Diabetes wound healing research in the Messina lab

Currently, Jinglian Yan, PhD, a junior faculty in Messina’s lab at the UMass Diabetes Center of Excellence, is identifying the cellular and molecular mechanisms underlying chronic non-healing wounds in elderly people with T2D. “Of the one million people who undergo leg amputations each year worldwide, about 75% of them are elderly patients with T2D,” said Dr. Yan. Most research on wound healing is currently being done on young mice, as a result, there is especially limited knowledge of the mechanisms that cause chronic non-healing wounds in the elderly population.  By utilizing aged T2D mice, she’s investigating the mechanisms which impair wound healing in older people living with T2D. “Since elderly patients have a greater risk, I want to know how aging and diabetes together impair wound healing so that we can develop more effective therapies”. Despite its prevalence, there have been no new high impact treatments to improve wound healing in diabetics in more than 20 years.

Previous studies suggested that impaired wound healing in people living with T2D was due to the dysfunction of macrophages, a white blood cell that’s the most important cell in the body’s response to a diabetic ulcer. There are two types of macrophages: M1 (pro-inflammatory macrophages) and M2 (pro-angiogenic macrophages).

Dr. Yan wanted to identify the mechanism(s) by which T2D causes macrophage dysfunction as well as a shift in the M1/M2 balance, thereby impairing wound healing. Since macrophages originate from bone marrow blood stem cells, she questioned whether T2D impairs blood stem cell production of monocytes that become macrophages when they enter the wound.

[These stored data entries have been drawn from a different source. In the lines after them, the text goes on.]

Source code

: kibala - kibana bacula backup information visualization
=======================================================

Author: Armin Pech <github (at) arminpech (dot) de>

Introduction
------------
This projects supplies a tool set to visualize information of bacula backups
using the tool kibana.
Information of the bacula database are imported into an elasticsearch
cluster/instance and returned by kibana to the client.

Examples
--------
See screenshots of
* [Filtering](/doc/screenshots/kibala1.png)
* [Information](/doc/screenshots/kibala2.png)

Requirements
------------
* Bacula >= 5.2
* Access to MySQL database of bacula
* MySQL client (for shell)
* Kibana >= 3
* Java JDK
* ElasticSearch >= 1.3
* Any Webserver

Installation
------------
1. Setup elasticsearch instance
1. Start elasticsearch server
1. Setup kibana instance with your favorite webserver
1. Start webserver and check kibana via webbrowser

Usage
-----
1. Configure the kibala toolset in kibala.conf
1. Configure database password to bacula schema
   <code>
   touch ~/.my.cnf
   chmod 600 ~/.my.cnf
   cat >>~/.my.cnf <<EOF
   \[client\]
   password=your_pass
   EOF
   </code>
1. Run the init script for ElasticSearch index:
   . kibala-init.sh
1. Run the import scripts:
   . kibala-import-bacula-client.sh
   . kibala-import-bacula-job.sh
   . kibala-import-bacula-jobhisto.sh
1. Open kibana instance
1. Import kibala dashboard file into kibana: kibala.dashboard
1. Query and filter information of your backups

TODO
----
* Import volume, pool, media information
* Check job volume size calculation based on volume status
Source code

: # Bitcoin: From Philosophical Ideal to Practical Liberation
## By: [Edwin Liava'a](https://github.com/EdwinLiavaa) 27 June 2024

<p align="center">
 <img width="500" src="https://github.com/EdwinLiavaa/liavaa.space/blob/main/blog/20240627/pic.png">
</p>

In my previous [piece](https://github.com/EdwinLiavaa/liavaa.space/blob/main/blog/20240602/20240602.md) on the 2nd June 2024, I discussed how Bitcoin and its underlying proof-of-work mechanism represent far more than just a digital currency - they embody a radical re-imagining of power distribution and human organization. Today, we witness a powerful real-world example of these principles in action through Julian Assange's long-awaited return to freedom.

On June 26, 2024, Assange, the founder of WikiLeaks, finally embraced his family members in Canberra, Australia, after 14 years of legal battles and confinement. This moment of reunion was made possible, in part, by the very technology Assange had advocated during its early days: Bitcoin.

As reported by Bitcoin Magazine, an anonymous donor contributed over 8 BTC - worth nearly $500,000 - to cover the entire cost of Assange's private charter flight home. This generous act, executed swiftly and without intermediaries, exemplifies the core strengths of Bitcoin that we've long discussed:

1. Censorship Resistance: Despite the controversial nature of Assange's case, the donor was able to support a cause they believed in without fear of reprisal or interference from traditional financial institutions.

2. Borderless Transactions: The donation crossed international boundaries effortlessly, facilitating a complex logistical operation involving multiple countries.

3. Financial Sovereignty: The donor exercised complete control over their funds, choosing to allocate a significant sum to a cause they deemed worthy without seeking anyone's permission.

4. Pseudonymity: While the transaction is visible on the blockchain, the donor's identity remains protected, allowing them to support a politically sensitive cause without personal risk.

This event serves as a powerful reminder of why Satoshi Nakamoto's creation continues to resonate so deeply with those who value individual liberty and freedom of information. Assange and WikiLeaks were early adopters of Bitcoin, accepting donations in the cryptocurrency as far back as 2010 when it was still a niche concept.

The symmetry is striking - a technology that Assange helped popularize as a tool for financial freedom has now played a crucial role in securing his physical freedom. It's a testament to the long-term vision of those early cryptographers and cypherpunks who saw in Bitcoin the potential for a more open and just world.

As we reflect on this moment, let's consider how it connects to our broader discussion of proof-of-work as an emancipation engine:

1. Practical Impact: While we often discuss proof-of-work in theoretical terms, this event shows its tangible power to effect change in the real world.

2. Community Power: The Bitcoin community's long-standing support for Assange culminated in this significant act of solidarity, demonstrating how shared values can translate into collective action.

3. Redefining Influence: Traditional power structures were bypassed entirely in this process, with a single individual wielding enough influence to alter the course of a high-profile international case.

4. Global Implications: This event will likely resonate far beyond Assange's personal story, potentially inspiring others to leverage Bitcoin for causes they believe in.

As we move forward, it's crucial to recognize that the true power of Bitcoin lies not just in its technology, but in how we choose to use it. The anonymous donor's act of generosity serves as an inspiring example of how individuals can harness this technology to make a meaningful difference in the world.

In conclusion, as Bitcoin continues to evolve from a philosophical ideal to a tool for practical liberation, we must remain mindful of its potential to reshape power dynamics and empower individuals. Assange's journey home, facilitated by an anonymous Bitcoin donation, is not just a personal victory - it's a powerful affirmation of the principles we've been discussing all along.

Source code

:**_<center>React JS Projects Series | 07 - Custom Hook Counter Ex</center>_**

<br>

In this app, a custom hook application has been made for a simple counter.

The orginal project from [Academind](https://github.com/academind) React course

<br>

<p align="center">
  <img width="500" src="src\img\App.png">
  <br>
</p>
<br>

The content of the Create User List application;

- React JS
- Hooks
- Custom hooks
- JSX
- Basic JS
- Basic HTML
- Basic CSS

Promising stem cell results 

Yan’s research found that impaired wound healing of young T2D mice is due to high insulin levels that cause a free radical injury to blood stem cells. As a result, the blood stem cells reduce their production of monocytes and the derivative macrophages and skews the latter towards the M1 proinflammatory macrophage. Dr. Yan has shown that the free radical injury of blood stem cells that is caused by high insulin levels is due to an enzyme called Nox-2. By reversing the Nox-2 dependent injury to blood stem cells, the rate of  wound healing is very close to normal. Exciting preliminary studies show that blood stem cells in humans with T2D have the exact same increase in Nox-2 as found in the mouse studies. Current studies are aimed at developing a cell therapy to reverse impaired wound healing caused by T2D.

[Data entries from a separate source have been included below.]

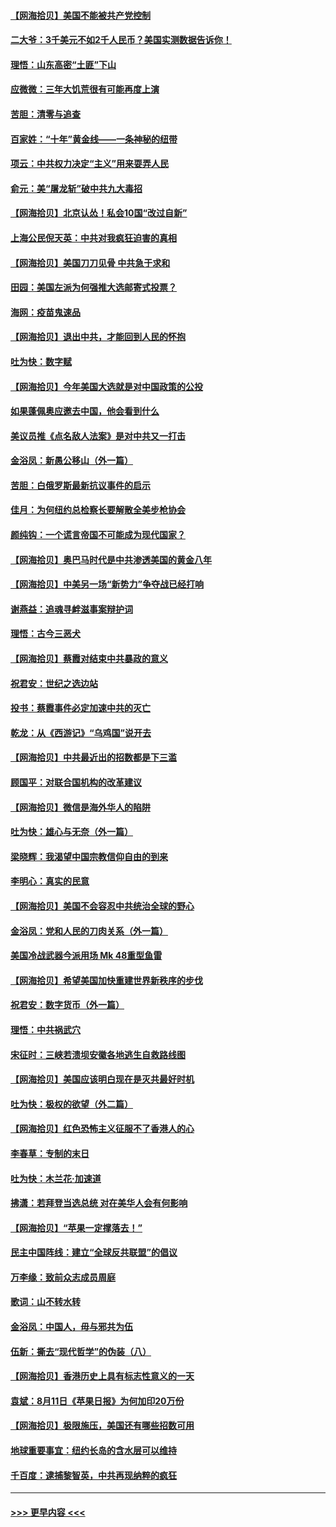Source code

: #### [【网海拾贝】美国不能被共产党控制](../pages/nsc993/n12360271.md?t=08271802) 
#### [二大爷：3千美元不如2千人民币？美国实测数据告诉你！](../pages/nsc993/n12358563.md?t=08271802) 
#### [理悟：山东高密“土匪”下山](../pages/nsc993/n12358535.md?t=08271802) 
#### [应微微：三年大饥荒很有可能再度上演](../pages/nsc993/n12358523.md?t=08271802) 
#### [苦胆：清零与追查](../pages/nsc993/n12358501.md?t=08271802) 
#### [百家姓：“十年”黄金线——一条神秘的纽带](../pages/nsc993/n12358319.md?t=08271802) 
#### [项云：中共权力决定“主义”用来耍弄人民](../pages/nsc993/n12358172.md?t=08271802) 
#### [俞元：美“屠龙斩”破中共九大毒招](../pages/nsc993/n12357822.md?t=08271802) 
#### [【网海拾贝】北京认怂！私会10国“改过自新”](../pages/nsc993/n12357784.md?t=08271802) 
#### [上海公民倪天英：中共对我疯狂迫害的真相](../pages/nsc993/n12356341.md?t=08271802) 
#### [【网海拾贝】美国刀刀见骨 中共急于求和](../pages/nsc993/n12355511.md?t=08271802) 
#### [田园：美国左派为何强推大选邮寄式投票？](../pages/nsc993/n12352963.md?t=08271802) 
#### [海网：疫苗鬼速品](../pages/nsc993/n12354438.md?t=08271802) 
#### [【网海拾贝】退出中共，才能回到人民的怀抱](../pages/nsc993/n12352634.md?t=08271802) 
#### [吐为快：数字赋](../pages/nsc993/n12352317.md?t=08271802) 
#### [【网海拾贝】今年美国大选就是对中国政策的公投](../pages/nsc993/n12350973.md?t=08271802) 
#### [如果蓬佩奥应邀去中国，他会看到什么](../pages/nsc993/n12350945.md?t=08271802) 
#### [美议员推《点名敌人法案》是对中共又一打击](../pages/nsc993/n12350765.md?t=08271802) 
#### [金浴凤：新愚公移山（外一篇）](../pages/nsc993/n12350253.md?t=08271802) 
#### [苦胆：白俄罗斯最新抗议事件的启示](../pages/nsc993/n12349989.md?t=08271802) 
#### [佳月：为何纽约总检察长要解散全美步枪协会](../pages/nsc993/n12349939.md?t=08271802) 
#### [颜纯钩：一个谎言帝国不可能成为现代国家？](../pages/nsc993/n12349898.md?t=08271802) 
#### [【网海拾贝】奥巴马时代是中共渗透美国的黄金八年](../pages/nsc993/n12349284.md?t=08271802) 
#### [【网海拾贝】中美另一场“新势力”争夺战已经打响](../pages/nsc993/n12346998.md?t=08271802) 
#### [谢燕益：追魂寻衅滋事案辩护词](../pages/nsc993/n12346892.md?t=08271802) 
#### [理悟：古今三恶犬](../pages/nsc993/n12345190.md?t=08271802) 
#### [【网海拾贝】蔡霞对结束中共暴政的意义](../pages/nsc993/n12344263.md?t=08271802) 
#### [祝君安：世纪之选边站](../pages/nsc993/n12342382.md?t=08271802) 
#### [投书：蔡霞事件必定加速中共的灭亡](../pages/nsc993/n12341881.md?t=08271802) 
#### [乾龙：从《西游记》“乌鸡国”说开去](../pages/nsc993/n12341690.md?t=08271802) 
#### [【网海拾贝】中共最近出的招数都是下三滥](../pages/nsc993/n12341593.md?t=08271802) 
#### [顾国平：对联合国机构的改革建议](../pages/nsc993/n12339928.md?t=08271802) 
#### [【网海拾贝】微信是海外华人的陷阱](../pages/nsc993/n12338868.md?t=08271802) 
#### [吐为快：雄心与无奈（外一篇）](../pages/nsc993/n12338132.md?t=08271802) 
#### [梁晓辉：我渴望中国宗教信仰自由的到来](../pages/nsc993/n12336657.md?t=08271802) 
#### [李明心：真实的民意](../pages/nsc993/n12336089.md?t=08271802) 
#### [【网海拾贝】美国不会容忍中共统治全球的野心](../pages/nsc993/n12336063.md?t=08271802) 
#### [金浴凤：党和人民的刀肉关系（外一篇）](../pages/nsc993/n12335834.md?t=08271802) 
#### [美国冷战武器今派用场 Mk 48重型鱼雷](../pages/nsc993/n12335354.md?t=08271802) 
#### [【网海拾贝】希望美国加快重建世界新秩序的步伐](../pages/nsc993/n12334224.md?t=08271802) 
#### [祝君安：数字货币（外一篇）](../pages/nsc993/n12334186.md?t=08271802) 
#### [理悟：中共祸武穴](../pages/nsc993/n12333962.md?t=08271802) 
#### [宋征时：三峡若溃坝安徽各地逃生自救路线图](../pages/nsc993/n12332450.md?t=08271802) 
#### [【网海拾贝】美国应该明白现在是灭共最好时机](../pages/nsc993/n12332313.md?t=08271802) 
#### [吐为快：极权的欲望（外二篇）](../pages/nsc993/n12332089.md?t=08271802) 
#### [【网海拾贝】红色恐怖主义征服不了香港人的心](../pages/nsc993/n12329296.md?t=08271802) 
#### [李春草：专制的末日](../pages/nsc993/n12329079.md?t=08271802) 
#### [吐为快：木兰花‧加速道](../pages/nsc993/n12327366.md?t=08271802) 
#### [拂潇：若拜登当选总统 对在美华人会有何影响](../pages/nsc993/n12295996.md?t=08271802) 
#### [【网海拾贝】“苹果一定撑落去！”](../pages/nsc993/n12326784.md?t=08271802) 
#### [民主中国阵线：建立“全球反共联盟”的倡议](../pages/nsc993/n12324177.md?t=08271802) 
#### [万李缘：致前众志成员周庭](../pages/nsc993/n12324635.md?t=08271802) 
#### [歌词：山不转水转](../pages/nsc993/n12324599.md?t=08271802) 
#### [金浴凤：中国人，毋与邪共为伍](../pages/nsc993/n12324257.md?t=08271802) 
#### [伍新：撕去“现代哲学”的伪装（八）](../pages/nsc993/n12324188.md?t=08271802) 
#### [【网海拾贝】香港历史上具有标志性意义的一天](../pages/nsc993/n12324021.md?t=08271802) 
#### [袁斌：8月11日《苹果日报》为何加印20万份](../pages/nsc993/n12323955.md?t=08271802) 
#### [【网海拾贝】极限施压，美国还有哪些招数可用](../pages/nsc993/n12322512.md?t=08271802) 
#### [地球重要事宜：纽约长岛的含水层可以维持](../pages/nsc993/n12321844.md?t=08271802) 
#### [千百度：逮捕黎智英，中共再现纳粹的疯狂](../pages/nsc993/n12321777.md?t=08271802) 

----
#### [ >>> 更早内容 <<< ](../indexes/nsc993-earlier.md)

Diabetes impairs wound healing by Dnmt1-dependent dysregulation of hematopoietic stem cells differentiation towards macrophages
(Nature Communications, 2018, 9(1): 33).

Manipulation of blood stem cells

Dr. Yan has since performed similar tests with both elderly and young mice with T2D. She found that wounds in the elderly T2D mice did not heal, which is the most common clinical presentation.

Future research in Messina’s lab will focus on the determination of the combined effects of T2D and aging on wound healing at the molecular level.  Manipulation of blood stem cells could one day be a viable method to develop therapies for delayed wound healing and chronic non-healing wounds in people with T2D.    

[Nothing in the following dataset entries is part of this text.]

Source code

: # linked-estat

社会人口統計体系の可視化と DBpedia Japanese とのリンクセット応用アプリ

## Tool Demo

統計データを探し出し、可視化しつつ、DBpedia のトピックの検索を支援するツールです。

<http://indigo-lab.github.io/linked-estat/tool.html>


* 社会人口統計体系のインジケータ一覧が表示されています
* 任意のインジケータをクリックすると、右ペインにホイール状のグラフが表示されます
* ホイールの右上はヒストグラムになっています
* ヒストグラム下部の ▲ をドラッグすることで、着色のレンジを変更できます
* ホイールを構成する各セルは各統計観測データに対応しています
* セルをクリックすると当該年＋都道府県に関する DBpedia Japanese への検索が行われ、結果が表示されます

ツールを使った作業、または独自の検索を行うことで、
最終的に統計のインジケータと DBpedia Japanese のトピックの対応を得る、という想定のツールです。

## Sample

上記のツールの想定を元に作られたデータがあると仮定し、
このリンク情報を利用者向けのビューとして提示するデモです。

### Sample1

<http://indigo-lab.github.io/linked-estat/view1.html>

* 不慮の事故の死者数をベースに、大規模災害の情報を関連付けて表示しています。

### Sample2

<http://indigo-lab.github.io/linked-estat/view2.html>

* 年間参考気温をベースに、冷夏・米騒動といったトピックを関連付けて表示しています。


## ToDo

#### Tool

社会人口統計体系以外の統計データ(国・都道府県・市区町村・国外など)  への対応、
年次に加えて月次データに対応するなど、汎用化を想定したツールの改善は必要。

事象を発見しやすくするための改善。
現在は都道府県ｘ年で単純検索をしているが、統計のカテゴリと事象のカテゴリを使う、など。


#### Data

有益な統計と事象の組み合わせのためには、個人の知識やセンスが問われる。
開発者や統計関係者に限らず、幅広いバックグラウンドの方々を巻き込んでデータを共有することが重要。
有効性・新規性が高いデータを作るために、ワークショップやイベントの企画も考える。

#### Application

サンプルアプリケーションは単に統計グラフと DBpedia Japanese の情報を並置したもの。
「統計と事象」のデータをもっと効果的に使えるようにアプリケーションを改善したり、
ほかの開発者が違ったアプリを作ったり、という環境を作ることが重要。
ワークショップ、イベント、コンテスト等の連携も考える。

Developing therapies for those with type 2 diabetes

This novel discovery by Messina’s lab, of a new cellular mechanism that affects wound healing in diabetic mice, indicates that abnormal immune responses begin at the level of blood stem cells found in the bone marrow. A metabolic disorder induces a free radical injury of blood stem cells, which predetermines the number and function of macrophages in the wounds. This finding creates new opportunities to develop a stem cell-based therapy to potentially reverse impaired wound healing in patients with T2D.    

With rising rates of obesity and diabetes and an aging population, patients with chronic non-healing wounds are growing rapidly. This combination of aging and T2D makes the treatment of cutaneous wounds complex and difficult, resulting in substantial disability, hospitalization, and even death. Progress towards a deeper understanding of the mechanisms by which aging and T2D impair wound healing is essential to the development of effective therapies and is a national health care priority.